Open oldani opened 5 years ago
This would be a good item to get fixed, currently when rendering I have to stop using proxy servers.
I will take on this
cool thanks, I was going to take a look later but I'm not up on the whole async thing yet :)
I am in a very restrictive Coorporate Network and expiriencing many issues with Python and Proxies since the beginning of using requests-html.
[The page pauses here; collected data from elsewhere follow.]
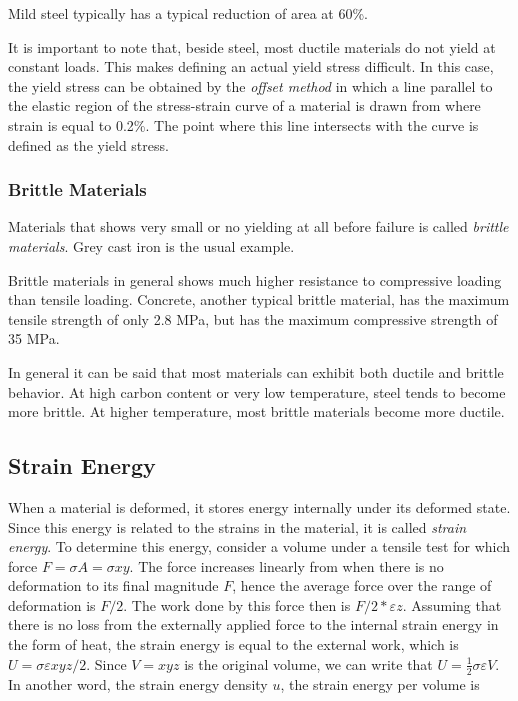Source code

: \documentclass[
10pt,
a4paper,
openany,
svgnames,
]{kaobook} %
\begin{document}
Mild steel typically has a typical reduction of area at 60\%.

It is important to note that, beside steel, most ductile materials do not yield at constant loads. This makes defining an actual yield stress difficult. In this case, the yield stress can be obtained by the \emph{offset method} in which a line parallel to the elastic region of the stress-strain curve of a material is drawn from where strain is equal to 0.2\%. The point where this line intersects with the curve is defined as the yield stress.


\subsubsection{Brittle Materials}

Materials that shows very small or no yielding at all before failure is called \emph{brittle materials}. Grey cast iron is the usual example.

Brittle materials in general shows much higher resistance to compressive loading than tensile loading. Concrete, another typical brittle material, has the maximum tensile strength of only 2.8 MPa, but has the maximum compressive strength of 35 MPa.

In general it can be said that most materials can exhibit both ductile and brittle behavior. At high carbon content or very low temperature, steel tends to become more brittle. At higher temperature, most brittle materials become more ductile.

\subsection{Strain Energy}

When a material is deformed, it stores energy internally under its deformed state. Since this energy is related to the strains in the material, it is called \emph{strain energy}. To determine this energy, consider a volume under a tensile test for which force $F = \sigma A = \sigma xy$. The force increases linearly from when there is no deformation to its final magnitude $F$, hence the average force over the range of deformation is $F/2$. The work done by this force then is $F/2*\varepsilon z$. Assuming that there is no loss from the externally applied force to the internal strain energy in the form of heat, the strain energy is equal to the external work, which is $U = \sigma\varepsilon xyz/2$. Since $V = xyz$ is the original volume, we can write that $U = \frac{1}{2}\sigma\varepsilon V$. In another word, the strain energy density $u$, the strain energy per volume is
\end{document}

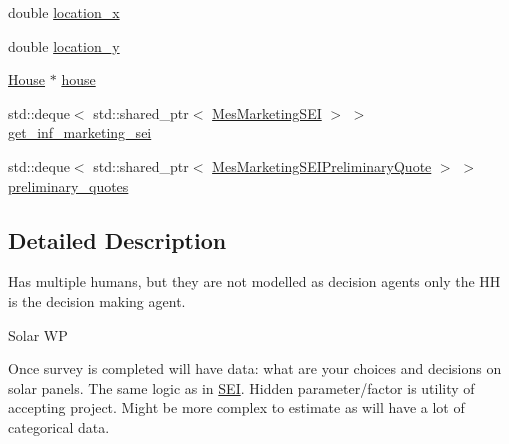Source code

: {\bf }\par
\begin{DoxyCompactItemize}
\item 
double \hyperlink{classsolar__core_1_1_household_a6596375631a366fdd24270f75548841f}{location\+\_\+x}
\item 
double \hyperlink{classsolar__core_1_1_household_a1ba6b7af82982096e05d99a70a2647eb}{location\+\_\+y}
\end{DoxyCompactItemize}

{\bf }\par
\begin{DoxyCompactItemize}
\item 
\hyperlink{classsolar__core_1_1_house}{House} $\ast$ \hyperlink{classsolar__core_1_1_household_a1104d8264fe733937e1fd2e9ad0f8fc1}{house}
\end{DoxyCompactItemize}

{\bf }\par
\begin{DoxyCompactItemize}
\item 
std\+::deque$<$ std\+::shared\+\_\+ptr$<$ \hyperlink{classsolar__core_1_1_mes_marketing_s_e_i}{Mes\+Marketing\+S\+E\+I} $>$ $>$ \hyperlink{classsolar__core_1_1_household_a3ae4cec5fca43ee5ca3287a01f5a05a2}{get\+\_\+inf\+\_\+marketing\+\_\+sei}
\item 
std\+::deque$<$ std\+::shared\+\_\+ptr$<$ \hyperlink{classsolar__core_1_1_mes_marketing_s_e_i_preliminary_quote}{Mes\+Marketing\+S\+E\+I\+Preliminary\+Quote} $>$ $>$ \hyperlink{classsolar__core_1_1_household_a297842358a2d79db160566106972bc0d}{preliminary\+\_\+quotes}
\end{DoxyCompactItemize}



\subsection{Detailed Description}
Has multiple humans, but they are not modelled as decision agents only the H\+H is the decision making agent.

\begin{DoxyRefDesc}{Solar W\+P}
\item[\hyperlink{wp__wp000001}{Solar W\+P}]Once survey is completed will have data\+: what are your choices and decisions on solar panels. The same logic as in \hyperlink{classsolar__core_1_1_s_e_i}{S\+E\+I}. Hidden parameter/factor is utility of accepting project. Might be more complex to estimate as will have a lot of categorical data.\end{DoxyRefDesc}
My goal is to scrape some cisco site, which has al lot of html returned by js - therefor I have to use the render functionality.
1st (solved manually) The initial Chromium Download of pyppeteer does not use proxies, so I had to download it manually and check where it expects to be:
python -c 'import pyppeteer; print(pyppeteer.chromium_downloader.chromiumExecutable)'
>>'win64': WindowsPath('C:/Users/XXX/AppData/Local/pyppeteer/pyppeteer/local-chromium/575458/chrome-win32/chrome.exe'
2nd (solved manually) Chromium does not accept Auth+Password given to --proxy-server="XXX" arg, see here
Now I am starting chromium with
session = HTMLSession(browser_args=['--no-sandbox', '--proxy-pac-url="http://XXX/XXX.pac"'])
while using the Proxy Auto Auth addon for chromium...
Start chrome.exe with the --proxy-pac-url="http://XXX/XXX.pac argument, enter your credentials and install the Proxy Auto Auth addon. Restart chrome.exe with the arguemts and check if you can use it without any proxy auth.
3rd (not solved yet) The render function does not use my proxy:
req = session.get(url=url, proxies=proxyDict, verify=False)
req.html.render()
pyppeteer.errors.PageError: net::ERR_NAME_NOT_RESOLVED at <URL>
I would be very happy if this can be solved ...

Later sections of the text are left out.